Mereka berhenti agak jauh dari fakultas apa pun. Menghela nafasnya Saka menatap wajah Alfandy lekat-lekat. "Kasih gue kesempatan, Ka. Biarkan cinta gue nyentuh hati lo yang luka. Gue yakin suatu hari nanti lo bakal lupain Arjun dan menerima gue."
"Masalah kita bukan hanya Arjun, Fan. Kita beda."
"Lo mau gue gimana? Gue ikut lo." Alfandy menyugar rambutnya. Tertawa miris dan kecut, "Lo nggak taukan Minggu kemarin gue ke Gereja."
"Apa?" Celetukkan kaget terdengar dari mulut Saka.
"Iya. Gue masuk Gereja lo. Gue duduk dan dengerin ibadah." Mata Saka membulat tak percaya. "Kalau lo bilang masalah kita karena kita beda ... gue akan menyamakannya."

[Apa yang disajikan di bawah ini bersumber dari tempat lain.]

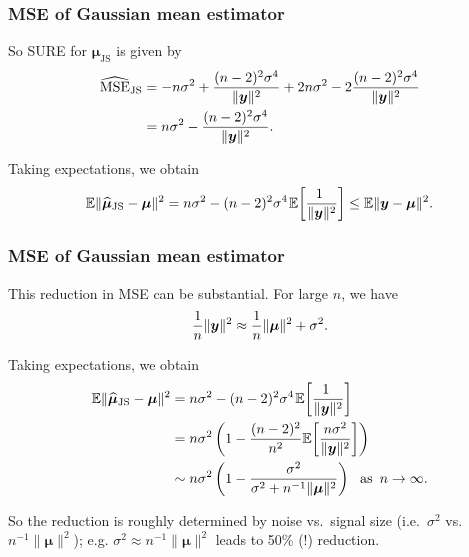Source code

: \documentclass[18pt, handout]{beamer}
\newcommand{\defineTightSpacing}{%
	\setlength{\abovedisplayskip}{.25\baselineskip}%
	\setlength{\belowdisplayskip}{.25\baselineskip}%
}
\renewcommand{\textsc}[1]{{\small \MakeUppercase{#1}}}
\newcommand{\thinnerspace}{\mskip.5\thinmuskip}
\newcommand{\expectation}{\mathbb{E}}
\newcommand{\by}{\bm{y}}
\newcommand{\bmu}{\bm{\mu}}
\begin{document}
\begin{frame}
\frametitle{M{\normalsize SE} of Gaussian mean estimator}
So \textsc{SURE} for $\widehat{\bmu}_{\mathrm{JS}}$ is given by
\begin{equation*} \defineTightSpacing%
\begin{aligned}
\widehat{\operatorname{MSE}}_{\mathrm{JS}}
	&= - n \sigma^2 
		+ \frac{(n - 2)^2 \sigma^4}{\| \by \|^2}
		+ 2 n \sigma^2 
		- 2 \frac{(n - 2)^2 \sigma^4}{\| \by \|^2} \\
	&= n \sigma^2 - \frac{(n - 2)^2 \sigma^4}{\| \by \|^2}.
\end{aligned}
\end{equation*}

Taking expectations, we obtain
\begin{equation*} \defineTightSpacing%
\expectation \| \widehat{\bmu}_{\mathrm{JS}} - \bmu \|^2 
	= n \sigma^2  - (n - 2)^2 \sigma^4 \thinnerspace \expectation\!\left[ \frac{\!\!1}{\| \by \|^2} \right] 
	\leq \expectation \| \by - \bmu \|^2.
\end{equation*}
\end{frame}

\begin{frame}
\frametitle{M{\normalsize SE} of Gaussian mean estimator}
This reduction in \textsc{MSE} can be substantial.
For large $n$, we have
\begin{equation*} \defineTightSpacing%
\frac{1}{n} \| \by \|^2 \approx \frac{1}{n} \| \bmu \|^2 + \sigma^2.
\end{equation*}

Taking expectations, we obtain
\begin{equation*} \defineTightSpacing%
\begin{aligned}
\expectation \| \widehat{\bmu}_{\mathrm{JS}} - \bmu \|^2 
	&= n \sigma^2  - (n - 2)^2 \sigma^4 \thinnerspace \expectation\!\left[ \frac{\!\!1}{\| \by \|^2} \right] \\
	&= n \sigma^2 \left(
		1 - \frac{(n - 2)^2}{n^2} \expectation\!\left[ \frac{n \sigma^2}{\| \by \|^2} \right] 
	\right) \\
	&\sim n \sigma^2 \left(
		1 - \frac{\sigma^2}{\sigma^2 + n^{-1} \| \bmu \|^2} 
	\right)
	\ \text{ as } \, n \to \infty.
\end{aligned}
\end{equation*}

So the reduction is roughly determined by noise vs.\ signal size (i.e.\ $\sigma^2$ vs.\ $n^{-1} \| \bmu \|^2$);
e.g.  $\sigma^2 \approx n^{-1} \| \bmu \|^2$ leads to 50\% (!) reduction. 

\end{frame}
\end{document}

"Terus gimana dengan agama lo? Tuhan lo? Orang tua lo?" Saka menggelengkan kepalanya. "Gue nggak akan pernah ngajarin lo selingkuh. Gue nggak mau jadi alasan lo meninggalkan agama dan Tuhan lo. Nggak karena gue .. itu nggak akan adil buat siapa pun termasuk buat Tuhan gue dan Tuhan lo. Kalau lo akhirnya nanti milih agama gue, gue mau itu karena lo nemuin Tuhan di situ bukan karena lo nemuin gue. Fandy, lo selalu punya tempat di hati gue. Lo selalu jadi sahabat terbaik buat gue. Thank karena udah mencintai gue sebesar ini ..." Saka melemparkan senyum termanisnya pada Alfandy yang nampak kaku di tempatnya berdiri. Patah hati. "Udah sana ke kelas. Pak Candra pasti udah masuk tuh. Lo taukan buat Pak Candra lebih baik telat dari pada absent pada mata kuliahnya." Saka memutar tubuh Alfandy menuju ke arah fakultas hukum kembali lalu mendorong punggung cowok itu agar berjalan.

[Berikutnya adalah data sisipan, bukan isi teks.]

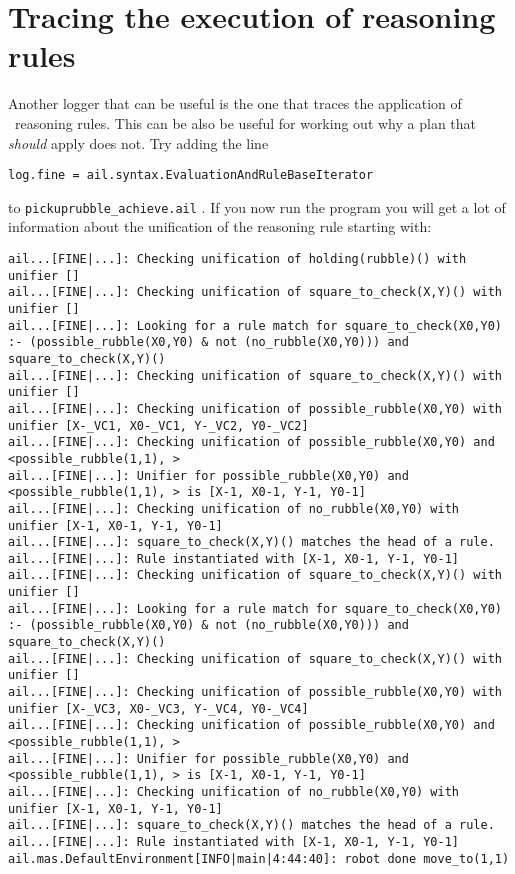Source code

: \section{Tracing the execution of reasoning rules}
Another logger that can be useful is the one that traces the application of \prolog\ reasoning rules.  This can be also be useful for working out why a plan that \emph{should} apply does not.  Try adding the line
\begin{verbatim}
log.fine = ail.syntax.EvaluationAndRuleBaseIterator
\end{verbatim}
to \texttt{pickuprubble\_achieve.ail} .  If you now run the program you will get a lot of information about the unification of the reasoning rule starting with:

\begin{small}
\begin{verbatim}
ail...[FINE|...]: Checking unification of holding(rubble)() with unifier [] 
ail...[FINE|...]: Checking unification of square_to_check(X,Y)() with unifier [] 
ail...[FINE|...]: Looking for a rule match for square_to_check(X0,Y0) :- (possible_rubble(X0,Y0) & not (no_rubble(X0,Y0))) and square_to_check(X,Y)() 
ail...[FINE|...]: Checking unification of square_to_check(X,Y)() with unifier [] 
ail...[FINE|...]: Checking unification of possible_rubble(X0,Y0) with unifier [X-_VC1, X0-_VC1, Y-_VC2, Y0-_VC2] 
ail...[FINE|...]: Checking unification of possible_rubble(X0,Y0) and <possible_rubble(1,1), > 
ail...[FINE|...]: Unifier for possible_rubble(X0,Y0) and <possible_rubble(1,1), > is [X-1, X0-1, Y-1, Y0-1] 
ail...[FINE|...]: Checking unification of no_rubble(X0,Y0) with unifier [X-1, X0-1, Y-1, Y0-1] 
ail...[FINE|...]: square_to_check(X,Y)() matches the head of a rule. 
ail...[FINE|...]: Rule instantiated with [X-1, X0-1, Y-1, Y0-1] 
ail...[FINE|...]: Checking unification of square_to_check(X,Y)() with unifier [] 
ail...[FINE|...]: Looking for a rule match for square_to_check(X0,Y0) :- (possible_rubble(X0,Y0) & not (no_rubble(X0,Y0))) and square_to_check(X,Y)() 
ail...[FINE|...]: Checking unification of square_to_check(X,Y)() with unifier [] 
ail...[FINE|...]: Checking unification of possible_rubble(X0,Y0) with unifier [X-_VC3, X0-_VC3, Y-_VC4, Y0-_VC4] 
ail...[FINE|...]: Checking unification of possible_rubble(X0,Y0) and <possible_rubble(1,1), > 
ail...[FINE|...]: Unifier for possible_rubble(X0,Y0) and <possible_rubble(1,1), > is [X-1, X0-1, Y-1, Y0-1] 
ail...[FINE|...]: Checking unification of no_rubble(X0,Y0) with unifier [X-1, X0-1, Y-1, Y0-1] 
ail...[FINE|...]: square_to_check(X,Y)() matches the head of a rule. 
ail...[FINE|...]: Rule instantiated with [X-1, X0-1, Y-1, Y0-1] 
ail.mas.DefaultEnvironment[INFO|main|4:44:40]: robot done move_to(1,1) 
\end{verbatim}
\end{small}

"Ka, gue nggak mau masuk hari ini. Gue sedang broken heart .. walau lo nggak nerima cinta gue, paling tidak ngerti hati gue kek."
"Nggak. Lo harus masuk. Lo harus dapat IPK empat semester ini terus ngejar gue. Biar kita bisa foto wisuda bareng. Gue bakal nungguin satu semester."
"Untuk membuat hati gue lebih patah lagi maksud lo?" Saka terhenyak. Sorotan mata Alfandy yang penuh luka menggores hatinya. Dia jelas mengenal luka itu. Luka yang dia juga rasakan karena penolakan Arjun. "Lo jelas lebih tahu perasaan ini. Setelah ditolak mentah-mentah melihat wajahnya bakal melukai hati lo lebih parah lagikan? Gue juga bukan malaikat, Ka. Gue mau bilang hati gue baik-baik saja, tapi itu bohong ... Gue nggak baik-baik saja. Mungkin beberapa bulan lagi bakal sembuh, tapi sekarang gue butuh menata hati gue dan menjauh dari lo ... Itu hal pertama yang harus gue lakuin." Saka berdiri terdiam. Matanya mengikuti langkah Alfandy yang bergerak menjauh darinya. Fandy benar, menjauh memang adalah jalan terbaik buat mereka berdua kini seperti dia menjauhi Arjun untuk menata hati.
***
"Andra, lo lihat Arjun nggak?" Andra yang tengah asyik te pe- te pe- dengan rekan mahasiswi usai makan siang di kantin fakultas menoleh menatap gadis cantik yang muncul di sisinya itu. Suheni.
"Nggak." Jawabnya singkat lalu kembali sibuk dengan merayu Sinta untuk jalan dengannya. "Jadi Sin, lo mau kan? Gue jemput lo deh."
"Emang lo berani jumpa bokap gue?" Sinta bertanya acuh tak acuh.
"Terus kalau Saka dimana?"
"Beranilah. Bokap lo masih makan nasikan?"
"Ya, iyalah."
"Belum makan orangkan? Jadi ngapain gue takut."